Artist Spotlight: The Avalanches

Over the last few years I’ve often come across this statistic that said something to the effect of, “If you aren’t listening to a certain band or type of music by the time you’re in your 30s, you have almost no chance of listening to that band or music.” (This article seems to place the age cutoff at 30, though other sources place it at somewhat older). A combination of a stronger focus on nostalgia and our brains’ naturally reduced tendency to be receptive to new things is responsible for this. While I think of myself as somewhat of an outlier because my taste in music made a very drastic shift starting in the months before I turned 30 and continued for a few years after, I’ve definitely noticed that I consume far less new music now, at the ripe old age of 37, than I did even 2 or 3 years ago.

This is a very long-winded leadup to talking about Australian duo The Avalanches, who I only started listening to in December, but it’s been pretty much 6 straight weeks of listening to the same 3 albums over and over and over. I’m grateful to my friend Cody for telling me about their late-2020 album drop and highly recommend that any music fans older than 30-whatever get themselves a younger friend to keep you in the loop about these types of things.

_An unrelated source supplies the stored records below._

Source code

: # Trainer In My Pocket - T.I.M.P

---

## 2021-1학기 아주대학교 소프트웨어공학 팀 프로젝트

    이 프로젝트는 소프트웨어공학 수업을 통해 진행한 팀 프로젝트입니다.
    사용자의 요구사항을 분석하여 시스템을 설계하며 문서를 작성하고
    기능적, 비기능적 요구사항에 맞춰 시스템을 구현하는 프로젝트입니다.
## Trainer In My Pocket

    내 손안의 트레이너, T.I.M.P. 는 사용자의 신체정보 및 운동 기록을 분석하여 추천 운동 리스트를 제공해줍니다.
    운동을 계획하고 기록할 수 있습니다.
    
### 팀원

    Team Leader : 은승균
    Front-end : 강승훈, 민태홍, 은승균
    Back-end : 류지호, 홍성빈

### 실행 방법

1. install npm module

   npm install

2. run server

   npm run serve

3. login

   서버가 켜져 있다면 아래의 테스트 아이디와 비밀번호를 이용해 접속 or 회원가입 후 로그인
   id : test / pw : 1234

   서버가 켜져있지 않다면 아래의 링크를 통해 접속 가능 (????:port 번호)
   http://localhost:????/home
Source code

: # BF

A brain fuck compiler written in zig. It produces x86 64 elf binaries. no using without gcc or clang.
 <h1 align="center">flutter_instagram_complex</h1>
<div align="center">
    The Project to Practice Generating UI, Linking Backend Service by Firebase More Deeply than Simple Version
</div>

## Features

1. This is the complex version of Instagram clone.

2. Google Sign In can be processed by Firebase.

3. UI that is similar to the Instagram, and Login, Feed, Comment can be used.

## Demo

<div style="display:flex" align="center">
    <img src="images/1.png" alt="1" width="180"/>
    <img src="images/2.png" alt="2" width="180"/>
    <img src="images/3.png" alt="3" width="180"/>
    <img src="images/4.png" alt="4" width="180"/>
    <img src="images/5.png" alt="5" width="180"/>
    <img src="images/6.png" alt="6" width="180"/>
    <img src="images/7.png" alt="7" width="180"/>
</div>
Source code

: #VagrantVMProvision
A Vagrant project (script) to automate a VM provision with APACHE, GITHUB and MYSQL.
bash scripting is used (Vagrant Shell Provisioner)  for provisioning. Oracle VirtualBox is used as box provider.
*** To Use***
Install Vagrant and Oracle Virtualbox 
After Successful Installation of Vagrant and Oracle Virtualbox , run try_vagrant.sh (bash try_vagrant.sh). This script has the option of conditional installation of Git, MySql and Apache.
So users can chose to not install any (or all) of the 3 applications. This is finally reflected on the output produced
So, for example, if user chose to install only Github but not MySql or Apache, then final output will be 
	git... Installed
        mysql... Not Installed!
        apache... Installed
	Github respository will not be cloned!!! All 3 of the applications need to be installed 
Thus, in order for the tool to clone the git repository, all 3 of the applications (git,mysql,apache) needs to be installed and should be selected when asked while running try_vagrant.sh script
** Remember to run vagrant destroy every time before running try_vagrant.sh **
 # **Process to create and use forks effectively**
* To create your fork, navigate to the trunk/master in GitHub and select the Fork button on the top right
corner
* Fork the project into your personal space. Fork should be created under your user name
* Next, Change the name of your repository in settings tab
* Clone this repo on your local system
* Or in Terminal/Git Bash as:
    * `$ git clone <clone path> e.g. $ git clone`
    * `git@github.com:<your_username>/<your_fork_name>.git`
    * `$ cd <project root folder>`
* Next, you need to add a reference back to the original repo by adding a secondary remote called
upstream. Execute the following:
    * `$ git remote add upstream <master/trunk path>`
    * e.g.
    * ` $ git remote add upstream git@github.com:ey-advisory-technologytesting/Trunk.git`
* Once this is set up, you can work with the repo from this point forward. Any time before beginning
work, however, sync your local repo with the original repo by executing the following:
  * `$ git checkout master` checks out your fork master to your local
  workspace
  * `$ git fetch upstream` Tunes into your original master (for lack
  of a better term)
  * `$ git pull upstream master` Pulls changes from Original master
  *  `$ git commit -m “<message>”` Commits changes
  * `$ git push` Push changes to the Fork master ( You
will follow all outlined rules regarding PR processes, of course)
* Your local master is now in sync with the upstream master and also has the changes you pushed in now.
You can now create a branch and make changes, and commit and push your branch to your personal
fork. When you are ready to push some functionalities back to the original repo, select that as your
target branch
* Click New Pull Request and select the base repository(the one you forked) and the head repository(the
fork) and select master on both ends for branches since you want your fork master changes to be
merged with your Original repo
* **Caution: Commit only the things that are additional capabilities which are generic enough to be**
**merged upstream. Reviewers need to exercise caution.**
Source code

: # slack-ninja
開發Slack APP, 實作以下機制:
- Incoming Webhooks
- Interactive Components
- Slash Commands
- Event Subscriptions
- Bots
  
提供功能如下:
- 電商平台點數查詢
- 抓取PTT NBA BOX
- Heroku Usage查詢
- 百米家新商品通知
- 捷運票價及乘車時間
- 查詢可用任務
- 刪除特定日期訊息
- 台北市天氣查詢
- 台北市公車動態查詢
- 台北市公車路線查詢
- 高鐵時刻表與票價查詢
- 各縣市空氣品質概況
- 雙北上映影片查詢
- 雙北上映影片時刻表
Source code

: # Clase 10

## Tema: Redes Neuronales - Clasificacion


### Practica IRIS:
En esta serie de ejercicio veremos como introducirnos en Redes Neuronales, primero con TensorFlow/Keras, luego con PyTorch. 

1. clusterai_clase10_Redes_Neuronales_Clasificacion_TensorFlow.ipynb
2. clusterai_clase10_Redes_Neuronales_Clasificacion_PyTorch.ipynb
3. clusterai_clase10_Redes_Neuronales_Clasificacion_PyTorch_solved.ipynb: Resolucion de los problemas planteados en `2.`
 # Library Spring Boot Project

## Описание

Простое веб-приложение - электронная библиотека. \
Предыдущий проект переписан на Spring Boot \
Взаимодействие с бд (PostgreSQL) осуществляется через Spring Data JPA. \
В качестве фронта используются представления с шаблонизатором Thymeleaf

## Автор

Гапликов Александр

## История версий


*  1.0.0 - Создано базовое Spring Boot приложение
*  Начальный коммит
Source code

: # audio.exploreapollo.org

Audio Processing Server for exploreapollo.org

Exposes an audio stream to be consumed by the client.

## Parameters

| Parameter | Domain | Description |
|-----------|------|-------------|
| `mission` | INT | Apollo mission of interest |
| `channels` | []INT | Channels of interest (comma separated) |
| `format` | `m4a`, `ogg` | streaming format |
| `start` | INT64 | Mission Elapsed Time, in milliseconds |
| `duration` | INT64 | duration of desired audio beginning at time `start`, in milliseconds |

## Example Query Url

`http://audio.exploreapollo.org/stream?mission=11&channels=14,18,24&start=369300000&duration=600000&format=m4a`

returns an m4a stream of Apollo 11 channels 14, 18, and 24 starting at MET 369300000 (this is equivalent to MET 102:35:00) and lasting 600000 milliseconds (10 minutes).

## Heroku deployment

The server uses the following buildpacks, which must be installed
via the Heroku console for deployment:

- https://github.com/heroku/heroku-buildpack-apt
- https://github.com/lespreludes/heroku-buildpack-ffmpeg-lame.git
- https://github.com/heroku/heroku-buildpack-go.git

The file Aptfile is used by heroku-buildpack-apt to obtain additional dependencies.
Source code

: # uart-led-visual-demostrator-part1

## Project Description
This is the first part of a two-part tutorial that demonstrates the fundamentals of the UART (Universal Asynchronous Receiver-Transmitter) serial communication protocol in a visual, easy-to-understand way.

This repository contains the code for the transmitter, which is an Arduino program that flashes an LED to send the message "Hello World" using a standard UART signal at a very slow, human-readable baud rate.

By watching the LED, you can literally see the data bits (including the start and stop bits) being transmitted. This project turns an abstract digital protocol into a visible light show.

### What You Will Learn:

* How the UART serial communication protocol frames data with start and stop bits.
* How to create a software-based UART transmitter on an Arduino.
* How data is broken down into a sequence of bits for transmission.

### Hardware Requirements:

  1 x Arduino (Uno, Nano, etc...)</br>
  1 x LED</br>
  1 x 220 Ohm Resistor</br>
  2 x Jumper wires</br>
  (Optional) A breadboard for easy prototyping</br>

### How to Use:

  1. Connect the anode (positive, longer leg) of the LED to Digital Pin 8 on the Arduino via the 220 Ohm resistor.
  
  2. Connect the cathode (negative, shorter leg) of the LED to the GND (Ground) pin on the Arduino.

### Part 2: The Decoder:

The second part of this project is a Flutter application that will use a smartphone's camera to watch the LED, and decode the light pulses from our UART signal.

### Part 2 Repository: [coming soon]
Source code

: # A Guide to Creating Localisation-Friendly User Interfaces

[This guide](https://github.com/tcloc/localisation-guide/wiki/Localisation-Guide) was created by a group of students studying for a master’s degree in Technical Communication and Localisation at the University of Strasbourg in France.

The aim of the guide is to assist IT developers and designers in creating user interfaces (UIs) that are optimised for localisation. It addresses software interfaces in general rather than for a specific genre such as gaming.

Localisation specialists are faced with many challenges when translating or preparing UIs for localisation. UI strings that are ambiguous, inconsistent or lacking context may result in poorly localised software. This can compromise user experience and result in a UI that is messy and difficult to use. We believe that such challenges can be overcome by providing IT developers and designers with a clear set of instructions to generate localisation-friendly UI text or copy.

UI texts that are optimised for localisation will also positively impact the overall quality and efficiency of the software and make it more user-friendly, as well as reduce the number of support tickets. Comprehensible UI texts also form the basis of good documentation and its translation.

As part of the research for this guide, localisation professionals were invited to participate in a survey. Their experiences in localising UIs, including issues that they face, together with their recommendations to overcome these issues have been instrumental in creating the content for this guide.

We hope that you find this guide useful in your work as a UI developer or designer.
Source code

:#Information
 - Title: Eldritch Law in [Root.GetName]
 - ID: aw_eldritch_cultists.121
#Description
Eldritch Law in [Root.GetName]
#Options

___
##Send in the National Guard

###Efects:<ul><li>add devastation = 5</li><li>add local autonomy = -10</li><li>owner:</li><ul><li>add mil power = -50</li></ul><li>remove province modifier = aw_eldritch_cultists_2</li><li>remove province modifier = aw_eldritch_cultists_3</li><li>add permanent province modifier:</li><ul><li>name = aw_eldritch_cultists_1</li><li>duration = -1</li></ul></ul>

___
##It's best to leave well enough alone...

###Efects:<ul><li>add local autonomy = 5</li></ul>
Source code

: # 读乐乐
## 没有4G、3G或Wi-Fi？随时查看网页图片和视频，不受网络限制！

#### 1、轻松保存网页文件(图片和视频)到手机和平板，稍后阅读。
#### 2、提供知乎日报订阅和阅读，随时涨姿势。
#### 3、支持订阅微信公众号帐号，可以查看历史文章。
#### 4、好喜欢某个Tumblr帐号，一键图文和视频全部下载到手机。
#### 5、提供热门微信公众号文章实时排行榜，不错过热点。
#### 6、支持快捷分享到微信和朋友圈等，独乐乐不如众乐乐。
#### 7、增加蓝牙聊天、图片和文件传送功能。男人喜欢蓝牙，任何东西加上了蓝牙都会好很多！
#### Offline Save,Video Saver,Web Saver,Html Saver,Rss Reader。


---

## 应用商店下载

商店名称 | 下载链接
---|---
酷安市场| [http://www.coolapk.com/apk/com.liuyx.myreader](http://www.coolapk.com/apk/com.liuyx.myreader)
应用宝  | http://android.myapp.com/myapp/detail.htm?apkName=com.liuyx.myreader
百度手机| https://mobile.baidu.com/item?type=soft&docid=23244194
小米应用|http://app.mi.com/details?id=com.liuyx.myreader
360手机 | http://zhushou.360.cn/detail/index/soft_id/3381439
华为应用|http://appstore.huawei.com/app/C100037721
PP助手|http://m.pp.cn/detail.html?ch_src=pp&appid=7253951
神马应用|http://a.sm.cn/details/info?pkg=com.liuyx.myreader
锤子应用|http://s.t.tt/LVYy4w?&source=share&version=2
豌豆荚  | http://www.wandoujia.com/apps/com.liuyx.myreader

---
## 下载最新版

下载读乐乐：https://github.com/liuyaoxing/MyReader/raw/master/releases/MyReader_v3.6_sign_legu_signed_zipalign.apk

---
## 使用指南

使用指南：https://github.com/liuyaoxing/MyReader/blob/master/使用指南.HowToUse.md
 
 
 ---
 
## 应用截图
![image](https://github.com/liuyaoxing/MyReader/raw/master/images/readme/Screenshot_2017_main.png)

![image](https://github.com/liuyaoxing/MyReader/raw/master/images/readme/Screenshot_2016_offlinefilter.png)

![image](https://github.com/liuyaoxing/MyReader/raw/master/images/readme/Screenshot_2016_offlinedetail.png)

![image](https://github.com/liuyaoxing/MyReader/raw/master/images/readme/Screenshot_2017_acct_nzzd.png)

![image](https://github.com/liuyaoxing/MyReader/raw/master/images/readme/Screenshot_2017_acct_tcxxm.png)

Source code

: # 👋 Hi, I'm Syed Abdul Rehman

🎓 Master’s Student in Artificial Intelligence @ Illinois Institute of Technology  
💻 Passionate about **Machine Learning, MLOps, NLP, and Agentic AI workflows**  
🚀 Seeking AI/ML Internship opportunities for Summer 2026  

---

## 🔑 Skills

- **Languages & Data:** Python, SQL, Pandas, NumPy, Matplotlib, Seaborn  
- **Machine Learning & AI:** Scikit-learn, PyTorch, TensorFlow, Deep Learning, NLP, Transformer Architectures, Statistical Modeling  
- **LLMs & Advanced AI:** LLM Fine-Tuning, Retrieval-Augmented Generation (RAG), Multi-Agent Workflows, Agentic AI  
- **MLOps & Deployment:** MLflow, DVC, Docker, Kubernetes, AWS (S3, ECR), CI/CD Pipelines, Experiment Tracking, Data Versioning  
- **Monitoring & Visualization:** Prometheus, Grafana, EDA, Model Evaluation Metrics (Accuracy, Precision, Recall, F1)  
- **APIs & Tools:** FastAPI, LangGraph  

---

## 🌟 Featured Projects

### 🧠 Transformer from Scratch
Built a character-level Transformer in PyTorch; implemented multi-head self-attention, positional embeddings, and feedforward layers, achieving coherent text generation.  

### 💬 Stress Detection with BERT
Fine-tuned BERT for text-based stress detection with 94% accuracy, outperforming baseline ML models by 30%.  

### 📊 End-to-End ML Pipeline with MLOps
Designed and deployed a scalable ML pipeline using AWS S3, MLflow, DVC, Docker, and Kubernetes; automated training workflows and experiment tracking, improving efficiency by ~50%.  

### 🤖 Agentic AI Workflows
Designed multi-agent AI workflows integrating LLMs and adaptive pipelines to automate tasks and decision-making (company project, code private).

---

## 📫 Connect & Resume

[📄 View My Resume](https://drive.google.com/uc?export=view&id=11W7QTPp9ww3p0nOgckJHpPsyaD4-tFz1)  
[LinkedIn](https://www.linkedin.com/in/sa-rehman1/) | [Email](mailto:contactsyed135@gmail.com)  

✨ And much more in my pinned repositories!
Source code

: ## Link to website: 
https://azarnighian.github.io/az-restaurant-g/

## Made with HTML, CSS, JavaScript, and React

If you read The Avalanches’ wikipedia page, the first 2 genres associated with them are “plunderphonics” and “sampledelia,” which just goes to show that the universe of music genre labels makes absolutely no sense and often tells you nothing about anything. The Avalanches make sample-based music (is this “sampledelia”??) that I would describe as disco with a side of hip-hop.

The Avalanches first album, “Since I Left You,” came out in 2000, and it was a long 16 years before their second album, “Wildflower.” I, of course, was blissfully unaware of this gap. When album #3, “We Will Always Love You,” dropped last month and Cody told me about it, I said, “wait…was this the band you told me about a few years ago where there was some ridiculously long time between their first and second albums?” It was, and while I have no idea why I didn’t actually listen to them in 2016, I’m glad I finally got on board.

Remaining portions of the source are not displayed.